Believers don’t understand why they need to tell their parents they’ve lost a tooth because they think the Tooth Fairy has it all under control. Even when we do get notified, we forget, or else we don’t have any money on us because they already took it all.

Saturday #5 lost a tooth and didn’t tell us. I only found out about it when he woke up sad on Sunday morning. Luckily we have a whole backstory to cover the Tooth Fairy’s ass. Or throw her under the bus, depending on how you look at it.

#5: The Tooth Fairy didn’t come again.

CC: Son, the Tooth Fairy is the most unreliable of all the Fairies.

Me: Yes, she graduated at the bottom of her class in Fairy School.

CC: She totally would have flunked out if Santa didn’t help her cheat on the final.

Me: Because she never studied for her Fairy tests.

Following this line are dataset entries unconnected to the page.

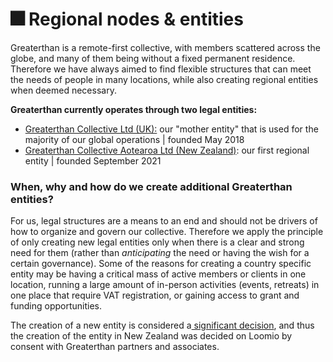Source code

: # 🎆 Regional nodes & entities

Greaterthan is a remote-first collective, with members scattered across the globe, and many of them being without a fixed permanent residence. Therefore we have always aimed to find flexible structures that can meet the needs of people in many locations, while also creating regional entities when deemed necessary. &#x20;

**Greaterthan currently operates through two legal entities:**&#x20;

* [Greaterthan Collective Ltd (UK):](https://find-and-update.company-information.service.gov.uk/company/11387616) our "mother entity" that is used for the majority of our global operations | founded May 2018
* [Greaterthan Collective Aotearoa Ltd (New Zealand)](https://newzealand-company.com/co/greaterthan-collective-aotearoa-limited): our first regional entity | founded September 2021

### When, why and how do we create additional Greaterthan entities?&#x20;

For us, legal structures are a means to an end and should not be drivers of how to organize and govern our collective. Therefore we apply the principle of only creating new legal entities only when there is a clear and strong need for them (rather than _anticipating_ the need or having the wish for a certain governance). Some of the reasons for creating a country specific entity may be having a critical mass of active members or clients in one location, running a large amount of in-person activities (events, retreats) in one place that require VAT registration, or gaining access to grant and funding opportunities. &#x20;

The creation of a new entity is considered a[ significant decision](../../agreements/decision-making-agreement.md#decision-protocols-advice-process-and-consent), and thus the creation of the entity in New Zealand was decided on Loomio by consent with Greaterthan partners and associates.&#x20;
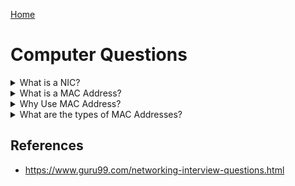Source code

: [Home](../README.md)

# Computer Questions

<!-- ## Fundamentals -->

<!-- How does a computer work? -->
<!-- What are the main parts of a computer? -->
<!-- What is a CPU? -->
<!-- What is a motherboard? -->
<!-- What is a bus? -->

<!-- ## Peripherals -->

<!-- $Q:D -->
<details>
<summary>What is a NIC?</summary>

**Network Interface Card:** a peripheral card that is attached to a PC in order to connect to a network. Every NIC has its own **MAC address** that identifies the PC on the network.
</details>


<!-- $Q:C -->
<details>
<summary>What is a MAC Address?</summary>

**Media Access Control Address:** A unique identifier (UID) that is assigned to a NIC. It's a 48-bit or 64-bit address, which is associated with the network adapter. MAC address can be in hexadecimal format.
</details>


<!-- $Q:C -->
<details>
<summary>Why Use MAC Address?</summary>

Important reasons for using MAC address:
- Provides a secure way to find senders or receivers in the network
- It helps you to prevent unwanted network access
- It can be used to identify and track a device
- Wi-Fi networks at the airport use the MAC address of a specific device in order to identify it
</details>


<!-- $Q:C -->
<details>
<summary>What are the types of MAC Addresses?</summary>

**UAA:** Universally Administered Address: the most used type of MAC address. It's assigned to each physical device by the manufacturer  at the time of manufacturing.

**LAA:** Locally Administered Address: an address that changes the MAC address of the adapter. Usually set by a network administrator to override the UAA.
</details>

<!-- ## Not sure yet -->
<!-- CAM (Content Accessible Memory) -->
<!-- ASIC (Application Specific Integrated Chips) -->


## References
- https://www.guru99.com/networking-interview-questions.html
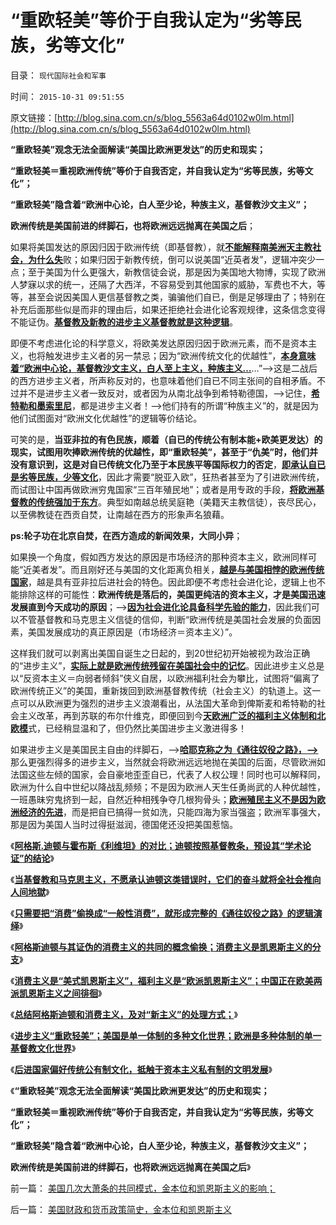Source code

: # “重欧轻美”等价于自我认定为“劣等民族，劣等文化”

目录： `现代国际社会和军事` 

时间： `2015-10-31 09:51:55` 

原文链接：[http://blog.sina.com.cn/s/blog_5563a64d0102w0lm.html](http://blog.sina.com.cn/s/blog_5563a64d0102w0lm.html)

**“重欧轻美”观念无法全面解读“美国比欧洲更发达”的历史和现实；**

**“重欧轻美＝重视欧洲传统”等价于自我否定，并自我认定为“劣等民族，劣等文化”；**

**“重欧轻美”隐含着“欧洲中心论，白人至少论，种族主义，基督教沙文主义”；**

**欧洲传统是美国前进的绊脚石，也将欧洲远远抛离在美国之后**；

如果将美国发达的原因归因于欧洲传统（即基督教），就[**不能解释南美洲天主教社会，为什么失**](../../../2014/11/20/天主教社会主义笼罩下的南美洲.md)败；如果归因于新教传统，倒可以说美国“近英者发”，逻辑冲突少一点；至于美国为什么更强大，新教信徒会说，那是因为美国地大物博，实现了欧洲人梦寐以求的统一，还隔了大西洋，不容易受到其他国家的威胁，军费也不大，等等，甚至会说因美国人更信基督教之类，骗骗他们自已，倒是足够理由了；特别在补充后面那些似是而非的理由后，如果还拒绝社会进化论客观规律，这条信念变得不能证伪。[**基督教及新教的进步主义基督教就是这种逻辑**](../../../2015/5/28/美国普众物质文明的成功，后验了社会进化论的先验.md)。

即便不考虑进化论的科学意义，将欧美发达原因归因于欧洲元素，而不是资本主义，也将触发进步主义者的另一禁忌；因为“欧洲传统文化的优越性”，[**本身意味着“欧洲中心论，基督教沙文主义，白人至上主义，种族主义…**](../../../2011/10/31/基督教沙文主义欧洲中心论和种族主义，都服务于殖民主义.md)…”——>这是二战后的西方进步主义者，所声称反对的，也意味着他们自已不同主张间的自相矛盾。不过并不是进步主义者一致反对，或者因为从南北战争到希特勒德国，——>记住，[**希特勒和墨索里尼**](../../../2010/7/10/中国传统愤青崇拜德国纳粹.md)，都是进步主义者！——>他们持有的所谓“种族主义”的，就是因为他们试图面对“欧洲文化优越性”的逻辑等价结论。

可笑的是，**当亚非拉的有色民族，顺着（自已的传统公有制本能+欧美更发达）的现实，试图用吹捧欧洲传统的优越性，即“重欧轻美”，甚至于“仇美”时，他们并没有意识到，这是对自已传统文化乃至于本民族平等国际权力的否定**，[**即承认自已是劣等民族，少等文化**](../../../2011/9/16/为什么基督教和马克思主义都攻击科学进化论？.md)，因此才需要“脱亚入欧”，狂热者甚至为了引进欧洲传统，而试图让中国再做欧洲穷鬼国家“三百年殖民地”；或者是用专政的手段，[**将欧洲基督教的传统强加于东方**](../../../2009/6/14/西教信仰人士不应以传教为目的参与中国政治生活.md)。典型如南越总统吴庭艳（美籍天主教信徒），丧尽民心，以至佛教徒在西贡自焚，让南越在西方的形象声名狼藉。

**ps:轮子功在北京自焚，在西方造成的新闻效果，大同小异**；

如果换一个角度，假如西方发达的原因是市场经济的那种资本主义，欧洲同样可能“近美者发”。而且刚好还与美国的文化距离负相关，[**越是与美国相悖的欧洲传统国家**](../../../2014/12/8/欧洲传统政治文化对中央集权的偏好，曾对中华帝国的倾慕.md)，越是具有亚非拉后进社会的特色。因此即便不考虑社会进化论，逻辑上也不能排除这样的可能性：**欧洲传统是落后的，美国更纯洁的资本主义，才是美国迅速发展直到今天成功的原因**；——>[**因为社会进化论具备科学先验的能力**](../../../2015/1/18/生物进化论是社会进化论的先验；后者是社会学的先验；.md)，因此我们可以不管基督教和马克思主义信徒的信仰，判断“欧洲传统是美国社会发展的负面因素，美国发展成功的真正原因是（市场经济＝资本主义）”。

这样我们就可以剥离出美国自诞生之日起的，到20世纪初开始被视为政治正确的“进步主义”，[**实际上就是欧洲传统残留在美国社会中的记忆**](../../../2015/5/28/美国普众物质文明的成功，后验了社会进化论的先验.md)。因此进步主义总是以“反资本主义＝向弱者倾斜”侠义自居，以欧洲福利社会为攀比，试图将“偏离了欧洲传统正义”的美国，重新拨回到欧洲基督教传统（社会主义）的轨道上。这一点可以从欧洲更为强烈的进步主义浪潮看出，从法国大革命到俾斯麦和希特勒的社会主义改革，再到苏联的布尔什维克，即便回到今[**天欧洲广泛的福利主义体制和北欧模**](../../../2015/10/27/总结阿格斯迪顿和消费主义，及对“新主义”的处理方式；.md)式，已经稍显温和了，但仍然比美国进步主义激进得多！

如果进步主义是美国民主自由的绊脚石，——>[**哈耶克称之为《通往奴役之路》，——>**](../../../2015/10/23/阿古斯.迪顿“论证”殖民主义的历史合理性和现实必要性.md)那么更强烈得多的进步主义，当然就会将欧洲远远地抛在美国的后面，尽管欧洲如法国这些左倾的国家，会自豪地歪歪自已，代表了人权公理！同时也可以解释同，欧洲为什么自中世纪以降战乱频频；不是因为欧洲人天生任勇尚武的人种优越性，一班愚昧穷鬼挤到一起，自然近种相残争夺几根狗骨头；[**欧洲殖民主义不是因为欧洲经济的先进**](../../../2015/1/28/为什么美国不需要殖民地？马克思却以为美国是欧洲殖民地？.md)，而是把自已搞得一贫如洗，只能四海为家当强盗；欧洲军事强大，那是因为美国人当时过得挺滋润，德国佬还没把美国惹恼。

《[**阿格斯.迪顿与霍布斯《利维坦》的对比；迪顿按照基督教条，预设其“学术论证”的结论**](../../../2015/10/21/阿格斯.迪顿的观点和信仰，与霍布斯《利维坦》的对比；.md)》

《[**当基督教和马克思主义，不愿承认迪顿这类错误时，它们的奋斗就将全社会推向人间地獄**](../../../2015/10/22/阿格斯.迪顿迪顿偷换“消费”概念为“一般消费”.md)》

《[**只需要把“消费”偷换成“一般性消费”，就形成完整的《通往奴役之路》的逻辑演绎**](../../../2015/10/23/阿古斯.迪顿“论证”殖民主义的历史合理性和现实必要性.md)》

《[**阿格斯迪顿与其证伪的消费主义的共同的概念偷换；消费主义是凯恩斯主义的分支**](../../../2015/10/25/阿格斯迪顿与其证伪的消费主义的共同的概念偷换；.md)》

《[**消费主义是“美式凯恩斯主义”，福利主义是“欧派凯恩斯主义”；中国正在欧美两派凯恩斯主义之间徘徊**](../../../2015/10/26/阿格斯.迪顿与其反对的消费主义，同属凯恩斯主义.md)》

《[**总结阿格斯迪顿和消费主义，及对“新主义”的处理方式；**](../../../2015/10/27/总结阿格斯迪顿和消费主义，及对“新主义”的处理方式；.md)》

《[**进步主义“重欧轻美”；美国是单一体制的多种文化世界；欧洲是多种体制的单一基督教文化世界**](../../../2015/10/28/中国进步主义的共同误区是“重欧轻美”；.md)》

《[**后进国家偏好传统公有制文化，抵触于资本主义私有制的文明发展**](../../../2015/10/29/卡尔.马克思对人性定理的直觉和坚定虔诚的信仰.md)》

《**“重欧轻美”观念无法全面解读“美国比欧洲更发达”的历史和现实；**

**“重欧轻美＝重视欧洲传统”等价于自我否定，并自我认定为“劣等民族，劣等文化”；**

**“重欧轻美”隐含着“欧洲中心论，白人至少论，种族主义，基督教沙文主义”；**

**欧洲传统是美国前进的绊脚石，也将欧洲远远抛离在美国之后**》

前一篇： [美国几次大萧条的共同模式，金本位和凯恩斯主义的影响；](../../../2015/10/31/美国几次大萧条的共同模式，金本位和凯恩斯主义的影响；.md)

后一篇： [美国财政和货币政策简史，金本位和凯恩斯主义](../../../2015/10/31/美国财政和货币政策简史，金本位和凯恩斯主义.md)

CC: She couldn’t; she was drunk.

Me: That may be why she didn’t come last night. She may have been too drunk.

CC: He. The Tooth Fairy is actually a man, did you know that?

Me: Yeah, he wears a cheap, ripped up tutu and you can see his leg hair through his tights because he doesn’t shave his legs.

CC: And his wand is bent.

#5: How do you know?

Me: Some nights he wanders in here when none of you guys have even lost a tooth, smelling like cheap whiskey and cigarettes and asks if I can break a twenty.

CC: Then he goes home to his tooth room and rolls around on top of his pile of teeth until he passes out. I’m sure that’s what happened.

Me: Why don’t you go put it back under your pillow and try again tonight?

#5 looked skeptical, but took his tooth in its little plastic bag and walked towards his room. Then he turned around.

#5: Do you think maybe the Tooth Fairy will leave three dollars for this tooth because it has blood on it?

Me: There’s blood on most teeth when they fall out. When I was a kid the Tooth Fairy left a quarter.

#5: Yeah, well I think money wasn’t worth very much back then.

I came to find out that in actuality, #1 pulled his tooth out for him. He told me this when the Tooth Fairy didn’t show up for the second night in a row. #5 is willing to place the blame anywhere else so as to exonerate the Tooth Fairy and preserve the money that he knows is coming to him, provided he can keep the Tooth Fairy sort of sober and not pissed off at him. It’s a valuable life skill and I am glad I can help him learn it at such young age.

#5: I bet that the Tooth Fairy has a calendar of when you’re supposed to lose the tooth, and because my sister pulled my tooth out, the Tooth Fairy didn’t know it was out yet. I bet that’s what happened.

Me: I bet you’re right. I’m sure that’s exactly what happened. This is all your sister’s fault, don’t you think?

#5: Probably.

Me: Right, it usually is. But I bet he comes tonight. There’s no way she could have pulled that tooth out of your head more than two days ahead of schedule.

#5: Right. It wouldn’t have come out, right?

Me: Right.

I’ve got to go out now and get change because it’s the third night, and even a drunk gets it right sometimes.